What is being asked
Your answer must be an exact copy of the records below, with every picture left out.

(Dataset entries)
- - -
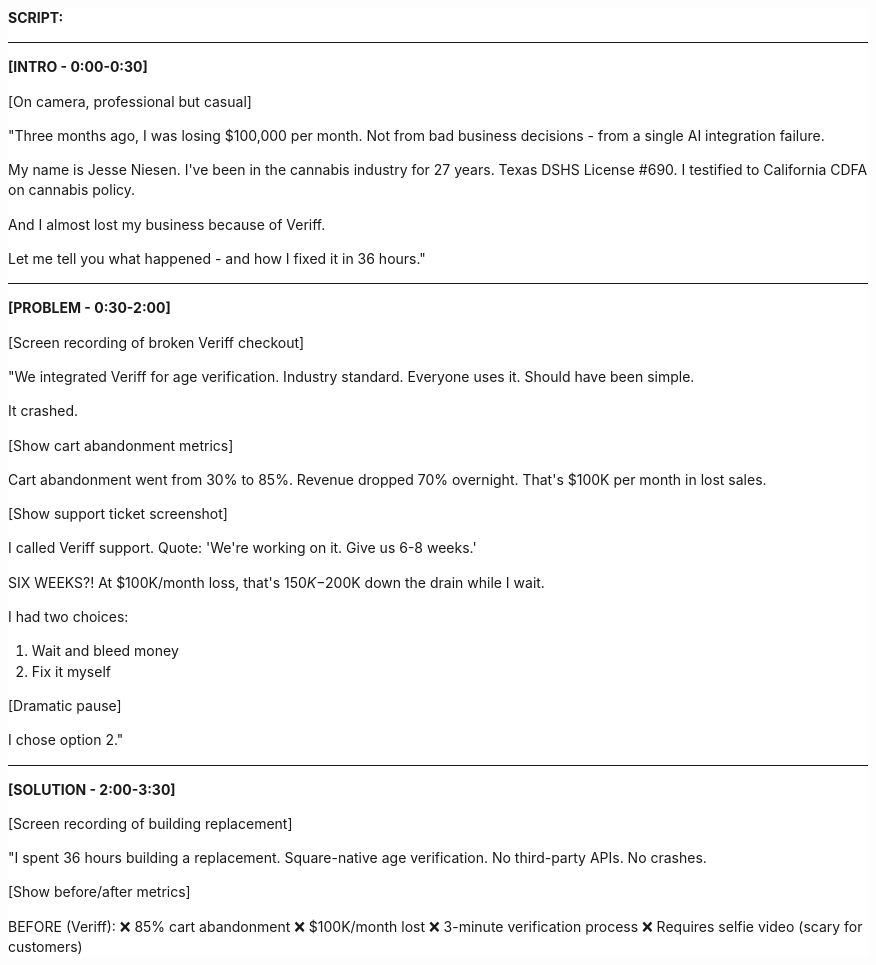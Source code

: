 **SCRIPT:**

---

**[INTRO - 0:00-0:30]**

[On camera, professional but casual]

"Three months ago, I was losing $100,000 per month. Not from bad business decisions - from a single AI integration failure.

My name is Jesse Niesen. I've been in the cannabis industry for 27 years. Texas DSHS License #690. I testified to California CDFA on cannabis policy.

And I almost lost my business because of Veriff.

Let me tell you what happened - and how I fixed it in 36 hours."

---

**[PROBLEM - 0:30-2:00]**

[Screen recording of broken Veriff checkout]

"We integrated Veriff for age verification. Industry standard. Everyone uses it. Should have been simple.

It crashed.

[Show cart abandonment metrics]

Cart abandonment went from 30% to 85%. Revenue dropped 70% overnight. That's $100K per month in lost sales.

[Show support ticket screenshot]

I called Veriff support. Quote: 'We're working on it. Give us 6-8 weeks.'

SIX WEEKS?! At $100K/month loss, that's $150K-$200K down the drain while I wait.

I had two choices:

1. Wait and bleed money
2. Fix it myself

[Dramatic pause]

I chose option 2."

---

**[SOLUTION - 2:00-3:30]**

[Screen recording of building replacement]

"I spent 36 hours building a replacement. Square-native age verification. No third-party APIs. No crashes.

[Show before/after metrics]

BEFORE (Veriff):
❌ 85% cart abandonment
❌ $100K/month lost
❌ 3-minute verification process
❌ Requires selfie video (scary for customers)
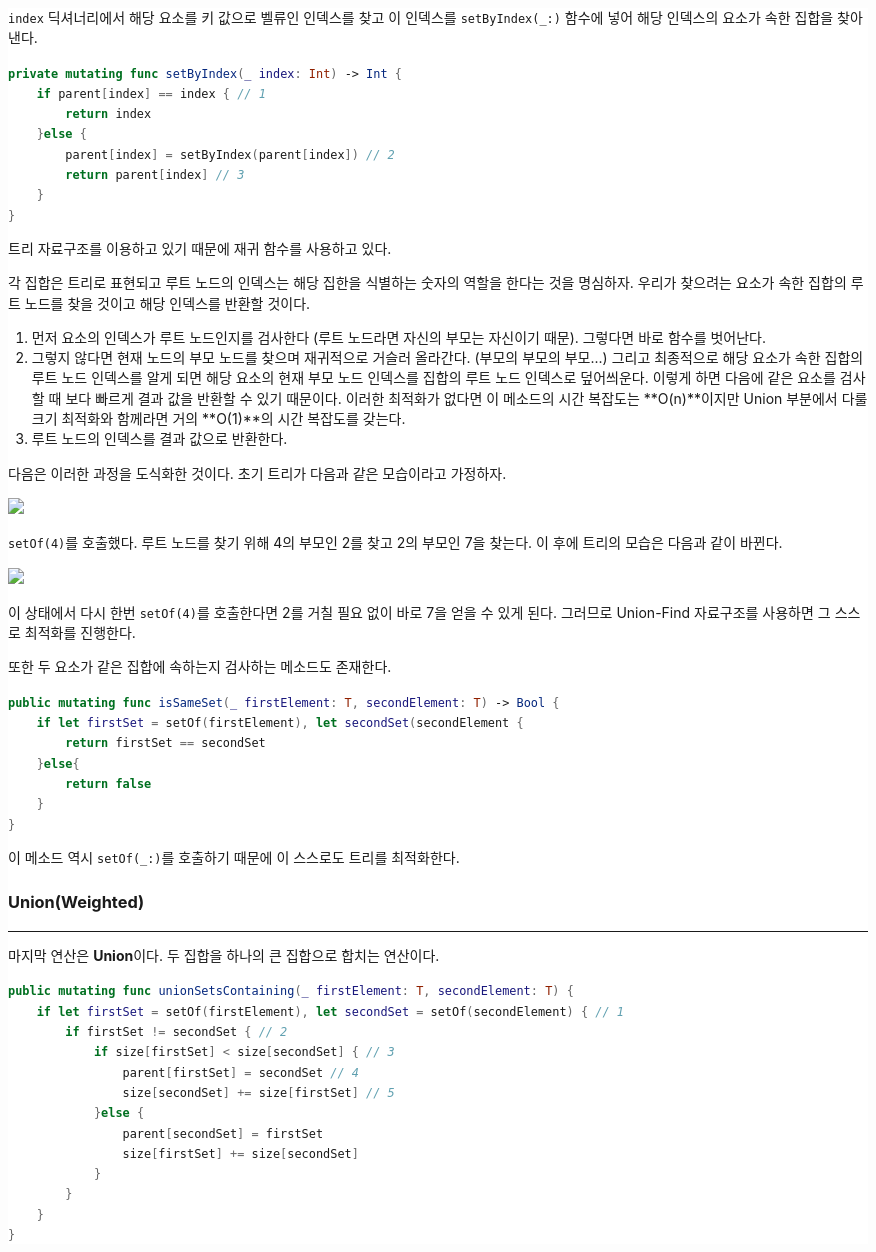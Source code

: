 `index` 딕셔너리에서 해당 요소를 키 값으로 벨류인 인덱스를 찾고 이 인덱스를 `setByIndex(_:)` 함수에 넣어 해당 인덱스의 요소가 속한 집합을 찾아낸다. 

```swift
private mutating func setByIndex(_ index: Int) -> Int {
    if parent[index] == index { // 1
        return index
    }else {
        parent[index] = setByIndex(parent[index]) // 2
        return parent[index] // 3
    }
}
```

트리 자료구조를 이용하고 있기 때문에 재귀 함수를 사용하고 있다. 

각 집합은 트리로 표현되고 루트 노드의 인덱스는 해당 집한을 식별하는 숫자의 역할을 한다는 것을 명심하자. 우리가 찾으려는 요소가 속한 집합의 루트 노드를 찾을 것이고 해당 인덱스를 반환할 것이다. 

1. 먼저 요소의 인덱스가 루트 노드인지를 검사한다 (루트 노드라면 자신의 부모는 자신이기 때문). 그렇다면 바로 함수를 벗어난다. 
2. 그렇지 않다면 현재 노드의 부모 노드를 찾으며 재귀적으로 거슬러 올라간다. (부모의 부모의 부모...) 그리고 최종적으로 해당 요소가 속한 집합의 루트 노드 인덱스를 알게 되면 해당 요소의 현재 부모 노드 인덱스를 집합의 루트 노드 인덱스로 덮어씌운다. 이렇게 하면 다음에 같은 요소를 검사할 때 보다 빠르게 결과 값을 반환할 수 있기 때문이다. 이러한 최적화가 없다면 이 메소드의 시간 복잡도는 **O(n)**이지만 Union 부분에서 다룰 크기 최적화와 함께라면 거의 **O(1)**의 시간 복잡도를 갖는다.
3. 루트 노드의 인덱스를 결과 값으로 반환한다. 

다음은 이러한 과정을 도식화한 것이다. 초기 트리가 다음과 같은 모습이라고 가정하자.

![](https://github.com/raywenderlich/swift-algorithm-club/raw/master/Union-Find/Images/BeforeFind.png)

`setOf(4)`를 호출했다. 루트 노드를 찾기 위해 4의 부모인 2를 찾고 2의 부모인 7을 찾는다.  이 후에 트리의 모습은 다음과 같이 바뀐다. 

![](https://github.com/raywenderlich/swift-algorithm-club/raw/master/Union-Find/Images/AfterFind.png)

이 상태에서 다시 한번 `setOf(4)`를 호출한다면 2를 거칠 필요 없이 바로 7을 얻을 수 있게 된다. 그러므로 Union-Find 자료구조를 사용하면 그 스스로 최적화를 진행한다. 

또한 두 요소가 같은 집합에 속하는지 검사하는 메소드도 존재한다. 

```swift
public mutating func isSameSet(_ firstElement: T, secondElement: T) -> Bool {
    if let firstSet = setOf(firstElement), let secondSet(secondElement {
        return firstSet == secondSet
    }else{ 
    	return false 
    }
}
```

이 메소드 역시 `setOf(_:)`를 호출하기 때문에 이 스스로도 트리를 최적화한다. 



### Union(Weighted)

---

마지막 연산은 **Union**이다. 두 집합을 하나의 큰 집합으로 합치는 연산이다.

```swift
public mutating func unionSetsContaining(_ firstElement: T, secondElement: T) {
    if let firstSet = setOf(firstElement), let secondSet = setOf(secondElement) { // 1
        if firstSet != secondSet { // 2
            if size[firstSet] < size[secondSet] { // 3
                parent[firstSet] = secondSet // 4
                size[secondSet] += size[firstSet] // 5
            }else {
                parent[secondSet] = firstSet
                size[firstSet] += size[secondSet]
            }
        }
    }
}
```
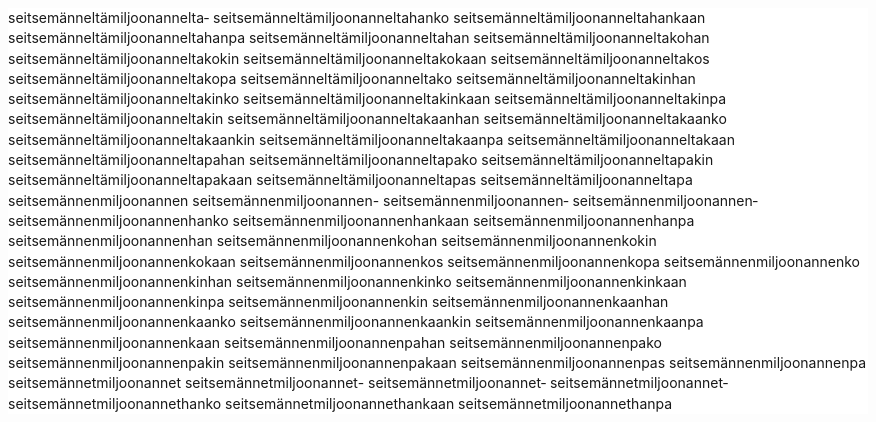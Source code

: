 seitsemänneltämiljoonannelta‑
seitsemänneltämiljoonanneltahanko
seitsemänneltämiljoonanneltahankaan
seitsemänneltämiljoonanneltahanpa
seitsemänneltämiljoonanneltahan
seitsemänneltämiljoonanneltakohan
seitsemänneltämiljoonanneltakokin
seitsemänneltämiljoonanneltakokaan
seitsemänneltämiljoonanneltakos
seitsemänneltämiljoonanneltakopa
seitsemänneltämiljoonanneltako
seitsemänneltämiljoonanneltakinhan
seitsemänneltämiljoonanneltakinko
seitsemänneltämiljoonanneltakinkaan
seitsemänneltämiljoonanneltakinpa
seitsemänneltämiljoonanneltakin
seitsemänneltämiljoonanneltakaanhan
seitsemänneltämiljoonanneltakaanko
seitsemänneltämiljoonanneltakaankin
seitsemänneltämiljoonanneltakaanpa
seitsemänneltämiljoonanneltakaan
seitsemänneltämiljoonanneltapahan
seitsemänneltämiljoonanneltapako
seitsemänneltämiljoonanneltapakin
seitsemänneltämiljoonanneltapakaan
seitsemänneltämiljoonanneltapas
seitsemänneltämiljoonanneltapa
seitsemännenmiljoonannen
seitsemännenmiljoonannen-
seitsemännenmiljoonannen‐
seitsemännenmiljoonannen‑
seitsemännenmiljoonannenhanko
seitsemännenmiljoonannenhankaan
seitsemännenmiljoonannenhanpa
seitsemännenmiljoonannenhan
seitsemännenmiljoonannenkohan
seitsemännenmiljoonannenkokin
seitsemännenmiljoonannenkokaan
seitsemännenmiljoonannenkos
seitsemännenmiljoonannenkopa
seitsemännenmiljoonannenko
seitsemännenmiljoonannenkinhan
seitsemännenmiljoonannenkinko
seitsemännenmiljoonannenkinkaan
seitsemännenmiljoonannenkinpa
seitsemännenmiljoonannenkin
seitsemännenmiljoonannenkaanhan
seitsemännenmiljoonannenkaanko
seitsemännenmiljoonannenkaankin
seitsemännenmiljoonannenkaanpa
seitsemännenmiljoonannenkaan
seitsemännenmiljoonannenpahan
seitsemännenmiljoonannenpako
seitsemännenmiljoonannenpakin
seitsemännenmiljoonannenpakaan
seitsemännenmiljoonannenpas
seitsemännenmiljoonannenpa
seitsemännetmiljoonannet
seitsemännetmiljoonannet-
seitsemännetmiljoonannet‐
seitsemännetmiljoonannet‑
seitsemännetmiljoonannethanko
seitsemännetmiljoonannethankaan
seitsemännetmiljoonannethanpa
- - -
Solution to this exercise
Source code

: **SCRIPT:**

---

**[INTRO - 0:00-0:30]**

[On camera, professional but casual]

"Three months ago, I was losing $100,000 per month. Not from bad business decisions - from a single AI integration failure.

My name is Jesse Niesen. I've been in the cannabis industry for 27 years. Texas DSHS License #690. I testified to California CDFA on cannabis policy.

And I almost lost my business because of Veriff.

Let me tell you what happened - and how I fixed it in 36 hours."

---

**[PROBLEM - 0:30-2:00]**

[Screen recording of broken Veriff checkout]

"We integrated Veriff for age verification. Industry standard. Everyone uses it. Should have been simple.

It crashed.

[Show cart abandonment metrics]

Cart abandonment went from 30% to 85%. Revenue dropped 70% overnight. That's $100K per month in lost sales.

[Show support ticket screenshot]

I called Veriff support. Quote: 'We're working on it. Give us 6-8 weeks.'

SIX WEEKS?! At $100K/month loss, that's $150K-$200K down the drain while I wait.

I had two choices:

1. Wait and bleed money
2. Fix it myself

[Dramatic pause]

I chose option 2."

---

**[SOLUTION - 2:00-3:30]**

[Screen recording of building replacement]

"I spent 36 hours building a replacement. Square-native age verification. No third-party APIs. No crashes.

[Show before/after metrics]

BEFORE (Veriff):
❌ 85% cart abandonment
❌ $100K/month lost
❌ 3-minute verification process
❌ Requires selfie video (scary for customers)
Source code

: `index` 딕셔너리에서 해당 요소를 키 값으로 벨류인 인덱스를 찾고 이 인덱스를 `setByIndex(_:)` 함수에 넣어 해당 인덱스의 요소가 속한 집합을 찾아낸다. 

```swift
private mutating func setByIndex(_ index: Int) -> Int {
    if parent[index] == index { // 1
        return index
    }else {
        parent[index] = setByIndex(parent[index]) // 2
        return parent[index] // 3
    }
}
```

트리 자료구조를 이용하고 있기 때문에 재귀 함수를 사용하고 있다. 

각 집합은 트리로 표현되고 루트 노드의 인덱스는 해당 집한을 식별하는 숫자의 역할을 한다는 것을 명심하자. 우리가 찾으려는 요소가 속한 집합의 루트 노드를 찾을 것이고 해당 인덱스를 반환할 것이다. 

1. 먼저 요소의 인덱스가 루트 노드인지를 검사한다 (루트 노드라면 자신의 부모는 자신이기 때문). 그렇다면 바로 함수를 벗어난다. 
2. 그렇지 않다면 현재 노드의 부모 노드를 찾으며 재귀적으로 거슬러 올라간다. (부모의 부모의 부모...) 그리고 최종적으로 해당 요소가 속한 집합의 루트 노드 인덱스를 알게 되면 해당 요소의 현재 부모 노드 인덱스를 집합의 루트 노드 인덱스로 덮어씌운다. 이렇게 하면 다음에 같은 요소를 검사할 때 보다 빠르게 결과 값을 반환할 수 있기 때문이다. 이러한 최적화가 없다면 이 메소드의 시간 복잡도는 **O(n)**이지만 Union 부분에서 다룰 크기 최적화와 함께라면 거의 **O(1)**의 시간 복잡도를 갖는다.
3. 루트 노드의 인덱스를 결과 값으로 반환한다. 

다음은 이러한 과정을 도식화한 것이다. 초기 트리가 다음과 같은 모습이라고 가정하자.

![](https://github.com/raywenderlich/swift-algorithm-club/raw/master/Union-Find/Images/BeforeFind.png)

`setOf(4)`를 호출했다. 루트 노드를 찾기 위해 4의 부모인 2를 찾고 2의 부모인 7을 찾는다.  이 후에 트리의 모습은 다음과 같이 바뀐다. 

![](https://github.com/raywenderlich/swift-algorithm-club/raw/master/Union-Find/Images/AfterFind.png)

이 상태에서 다시 한번 `setOf(4)`를 호출한다면 2를 거칠 필요 없이 바로 7을 얻을 수 있게 된다. 그러므로 Union-Find 자료구조를 사용하면 그 스스로 최적화를 진행한다. 

또한 두 요소가 같은 집합에 속하는지 검사하는 메소드도 존재한다. 

```swift
public mutating func isSameSet(_ firstElement: T, secondElement: T) -> Bool {
    if let firstSet = setOf(firstElement), let secondSet(secondElement {
        return firstSet == secondSet
    }else{ 
    	return false 
    }
}
```

이 메소드 역시 `setOf(_:)`를 호출하기 때문에 이 스스로도 트리를 최적화한다. 



### Union(Weighted)

---

마지막 연산은 **Union**이다. 두 집합을 하나의 큰 집합으로 합치는 연산이다.

```swift
public mutating func unionSetsContaining(_ firstElement: T, secondElement: T) {
    if let firstSet = setOf(firstElement), let secondSet = setOf(secondElement) { // 1
        if firstSet != secondSet { // 2
            if size[firstSet] < size[secondSet] { // 3
                parent[firstSet] = secondSet // 4
                size[secondSet] += size[firstSet] // 5
            }else {
                parent[secondSet] = firstSet
                size[firstSet] += size[secondSet]
            }
        }
    }
}
```
Source code

: seitsemänneltämiljoonannelta‑
seitsemänneltämiljoonanneltahanko
seitsemänneltämiljoonanneltahankaan
seitsemänneltämiljoonanneltahanpa
seitsemänneltämiljoonanneltahan
seitsemänneltämiljoonanneltakohan
seitsemänneltämiljoonanneltakokin
seitsemänneltämiljoonanneltakokaan
seitsemänneltämiljoonanneltakos
seitsemänneltämiljoonanneltakopa
seitsemänneltämiljoonanneltako
seitsemänneltämiljoonanneltakinhan
seitsemänneltämiljoonanneltakinko
seitsemänneltämiljoonanneltakinkaan
seitsemänneltämiljoonanneltakinpa
seitsemänneltämiljoonanneltakin
seitsemänneltämiljoonanneltakaanhan
seitsemänneltämiljoonanneltakaanko
seitsemänneltämiljoonanneltakaankin
seitsemänneltämiljoonanneltakaanpa
seitsemänneltämiljoonanneltakaan
seitsemänneltämiljoonanneltapahan
seitsemänneltämiljoonanneltapako
seitsemänneltämiljoonanneltapakin
seitsemänneltämiljoonanneltapakaan
seitsemänneltämiljoonanneltapas
seitsemänneltämiljoonanneltapa
seitsemännenmiljoonannen
seitsemännenmiljoonannen-
seitsemännenmiljoonannen‐
seitsemännenmiljoonannen‑
seitsemännenmiljoonannenhanko
seitsemännenmiljoonannenhankaan
seitsemännenmiljoonannenhanpa
seitsemännenmiljoonannenhan
seitsemännenmiljoonannenkohan
seitsemännenmiljoonannenkokin
seitsemännenmiljoonannenkokaan
seitsemännenmiljoonannenkos
seitsemännenmiljoonannenkopa
seitsemännenmiljoonannenko
seitsemännenmiljoonannenkinhan
seitsemännenmiljoonannenkinko
seitsemännenmiljoonannenkinkaan
seitsemännenmiljoonannenkinpa
seitsemännenmiljoonannenkin
seitsemännenmiljoonannenkaanhan
seitsemännenmiljoonannenkaanko
seitsemännenmiljoonannenkaankin
seitsemännenmiljoonannenkaanpa
seitsemännenmiljoonannenkaan
seitsemännenmiljoonannenpahan
seitsemännenmiljoonannenpako
seitsemännenmiljoonannenpakin
seitsemännenmiljoonannenpakaan
seitsemännenmiljoonannenpas
seitsemännenmiljoonannenpa
seitsemännetmiljoonannet
seitsemännetmiljoonannet-
seitsemännetmiljoonannet‐
seitsemännetmiljoonannet‑
seitsemännetmiljoonannethanko
seitsemännetmiljoonannethankaan
seitsemännetmiljoonannethanpa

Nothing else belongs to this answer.